--- START ---
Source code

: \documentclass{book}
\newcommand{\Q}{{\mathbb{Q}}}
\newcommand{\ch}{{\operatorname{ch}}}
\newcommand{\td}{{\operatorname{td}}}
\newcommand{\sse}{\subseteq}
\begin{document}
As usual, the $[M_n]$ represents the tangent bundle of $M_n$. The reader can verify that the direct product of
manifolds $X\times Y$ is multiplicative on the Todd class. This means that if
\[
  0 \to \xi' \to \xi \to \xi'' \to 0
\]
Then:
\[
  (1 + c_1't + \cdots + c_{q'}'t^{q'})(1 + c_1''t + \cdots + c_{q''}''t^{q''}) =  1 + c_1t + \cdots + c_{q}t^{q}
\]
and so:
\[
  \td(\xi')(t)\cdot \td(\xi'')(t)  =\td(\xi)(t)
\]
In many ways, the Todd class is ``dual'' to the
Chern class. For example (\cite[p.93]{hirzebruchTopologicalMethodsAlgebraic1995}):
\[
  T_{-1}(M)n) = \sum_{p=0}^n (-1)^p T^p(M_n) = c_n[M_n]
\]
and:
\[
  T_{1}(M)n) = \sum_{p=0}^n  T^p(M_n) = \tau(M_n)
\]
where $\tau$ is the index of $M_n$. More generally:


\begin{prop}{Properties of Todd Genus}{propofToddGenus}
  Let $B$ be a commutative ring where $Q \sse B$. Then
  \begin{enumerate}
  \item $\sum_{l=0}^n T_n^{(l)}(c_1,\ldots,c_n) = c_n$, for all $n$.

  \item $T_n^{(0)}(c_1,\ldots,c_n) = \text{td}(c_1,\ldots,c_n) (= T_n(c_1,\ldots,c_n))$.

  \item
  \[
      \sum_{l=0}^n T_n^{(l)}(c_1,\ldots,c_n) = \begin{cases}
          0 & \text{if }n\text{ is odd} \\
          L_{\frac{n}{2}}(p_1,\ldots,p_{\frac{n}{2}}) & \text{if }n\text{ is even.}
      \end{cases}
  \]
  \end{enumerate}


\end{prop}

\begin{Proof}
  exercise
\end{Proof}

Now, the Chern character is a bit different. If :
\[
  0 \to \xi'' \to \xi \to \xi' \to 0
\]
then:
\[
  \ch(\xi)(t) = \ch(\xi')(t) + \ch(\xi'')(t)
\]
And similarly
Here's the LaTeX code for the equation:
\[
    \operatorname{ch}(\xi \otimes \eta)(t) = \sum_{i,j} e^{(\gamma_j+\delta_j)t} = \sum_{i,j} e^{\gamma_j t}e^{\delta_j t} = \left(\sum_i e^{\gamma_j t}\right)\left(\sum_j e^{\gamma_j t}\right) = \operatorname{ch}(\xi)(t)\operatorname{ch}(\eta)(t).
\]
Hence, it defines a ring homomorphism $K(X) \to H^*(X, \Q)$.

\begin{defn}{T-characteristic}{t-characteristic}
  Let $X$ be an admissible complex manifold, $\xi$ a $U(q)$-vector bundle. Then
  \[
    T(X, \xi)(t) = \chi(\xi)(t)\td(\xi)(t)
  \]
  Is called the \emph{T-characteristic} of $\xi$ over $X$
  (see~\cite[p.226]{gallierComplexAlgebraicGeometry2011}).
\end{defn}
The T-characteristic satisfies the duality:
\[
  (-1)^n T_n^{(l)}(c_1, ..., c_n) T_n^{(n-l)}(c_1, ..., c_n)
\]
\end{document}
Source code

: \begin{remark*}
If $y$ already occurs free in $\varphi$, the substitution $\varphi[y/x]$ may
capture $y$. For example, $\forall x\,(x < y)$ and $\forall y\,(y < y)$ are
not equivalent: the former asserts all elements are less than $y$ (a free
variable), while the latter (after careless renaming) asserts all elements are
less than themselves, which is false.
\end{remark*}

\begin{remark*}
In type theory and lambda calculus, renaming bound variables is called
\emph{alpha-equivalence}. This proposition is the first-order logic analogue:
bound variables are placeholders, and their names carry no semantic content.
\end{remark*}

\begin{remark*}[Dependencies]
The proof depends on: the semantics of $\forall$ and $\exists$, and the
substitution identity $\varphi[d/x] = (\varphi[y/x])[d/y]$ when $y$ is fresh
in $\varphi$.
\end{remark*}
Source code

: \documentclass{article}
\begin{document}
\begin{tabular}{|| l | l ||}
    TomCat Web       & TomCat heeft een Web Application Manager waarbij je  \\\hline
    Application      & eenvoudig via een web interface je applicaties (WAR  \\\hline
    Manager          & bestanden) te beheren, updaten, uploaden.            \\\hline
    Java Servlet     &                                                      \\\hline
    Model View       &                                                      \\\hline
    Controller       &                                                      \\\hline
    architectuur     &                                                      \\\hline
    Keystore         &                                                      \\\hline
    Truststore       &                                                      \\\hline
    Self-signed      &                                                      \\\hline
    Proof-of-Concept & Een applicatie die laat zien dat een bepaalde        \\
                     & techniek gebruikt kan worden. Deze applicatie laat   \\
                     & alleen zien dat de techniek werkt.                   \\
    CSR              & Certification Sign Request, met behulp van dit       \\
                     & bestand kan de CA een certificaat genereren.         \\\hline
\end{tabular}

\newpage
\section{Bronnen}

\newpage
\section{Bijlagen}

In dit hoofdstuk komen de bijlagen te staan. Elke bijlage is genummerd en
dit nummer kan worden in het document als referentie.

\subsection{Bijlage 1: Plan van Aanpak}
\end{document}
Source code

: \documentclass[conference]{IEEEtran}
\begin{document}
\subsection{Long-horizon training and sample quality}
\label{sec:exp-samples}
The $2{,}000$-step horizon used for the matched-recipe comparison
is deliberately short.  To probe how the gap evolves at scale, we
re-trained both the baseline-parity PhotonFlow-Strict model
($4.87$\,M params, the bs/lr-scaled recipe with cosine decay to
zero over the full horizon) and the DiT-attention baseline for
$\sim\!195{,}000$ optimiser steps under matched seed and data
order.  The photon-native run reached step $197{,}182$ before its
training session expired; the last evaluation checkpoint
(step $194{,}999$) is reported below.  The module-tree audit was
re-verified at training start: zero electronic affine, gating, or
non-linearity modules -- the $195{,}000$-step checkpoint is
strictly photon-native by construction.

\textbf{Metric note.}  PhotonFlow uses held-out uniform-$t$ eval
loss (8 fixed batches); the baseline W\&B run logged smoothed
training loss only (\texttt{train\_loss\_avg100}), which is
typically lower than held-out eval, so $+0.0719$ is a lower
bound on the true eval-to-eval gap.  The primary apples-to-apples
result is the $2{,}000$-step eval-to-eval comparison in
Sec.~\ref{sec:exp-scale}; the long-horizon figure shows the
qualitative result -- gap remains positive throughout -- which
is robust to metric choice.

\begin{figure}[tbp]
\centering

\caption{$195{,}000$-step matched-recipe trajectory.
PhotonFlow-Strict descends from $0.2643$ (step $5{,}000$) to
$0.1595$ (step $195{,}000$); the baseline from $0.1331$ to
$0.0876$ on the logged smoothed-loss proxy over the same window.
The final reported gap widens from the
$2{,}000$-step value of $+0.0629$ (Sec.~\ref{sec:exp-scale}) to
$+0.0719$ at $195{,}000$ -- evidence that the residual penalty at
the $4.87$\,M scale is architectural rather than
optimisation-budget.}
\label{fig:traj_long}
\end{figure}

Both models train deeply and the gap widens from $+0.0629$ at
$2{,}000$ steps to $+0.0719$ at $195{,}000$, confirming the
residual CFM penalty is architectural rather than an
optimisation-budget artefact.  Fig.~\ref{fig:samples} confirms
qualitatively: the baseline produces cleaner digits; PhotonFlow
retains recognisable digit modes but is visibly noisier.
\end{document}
--- END ---
- _Exercise requirements_: Among the entries, find each line that includes the string "penalty" and copy it.

- _Exercise response_:
$+0.0719$ at $195{,}000$ -- evidence that the residual penalty at
residual CFM penalty is architectural rather than an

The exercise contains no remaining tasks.